=== Task objective ===
Give back the lines below exactly, but do not include any pictures.

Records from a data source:
________

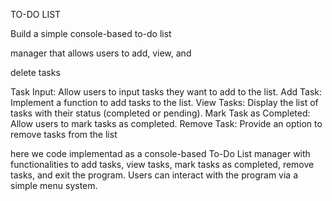TO-DO LIST

Build a simple console-based to-do list

manager that allows users to add, view, and

delete tasks



Task Input: Allow users to input tasks they want to add to the list.
Add Task: Implement a function to add tasks to the list.
View Tasks: Display the list of tasks with their status (completed or
pending).
Mark Task as Completed: Allow users to mark tasks as completed.
Remove Task: Provide an option to remove tasks from the list


here we code implementad as  a console-based To-Do List manager with functionalities to add tasks, 
view tasks, mark tasks as completed, remove tasks, and exit the program. Users can interact with the program via a simple menu system.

________

=== Expected output ===
TO-DO LIST

Build a simple console-based to-do list

manager that allows users to add, view, and

delete tasks



Task Input: Allow users to input tasks they want to add to the list.
Add Task: Implement a function to add tasks to the list.
View Tasks: Display the list of tasks with their status (completed or
pending).
Mark Task as Completed: Allow users to mark tasks as completed.
Remove Task: Provide an option to remove tasks from the list


here we code implementad as  a console-based To-Do List manager with functionalities to add tasks, 
view tasks, mark tasks as completed, remove tasks, and exit the program. Users can interact with the program via a simple menu system.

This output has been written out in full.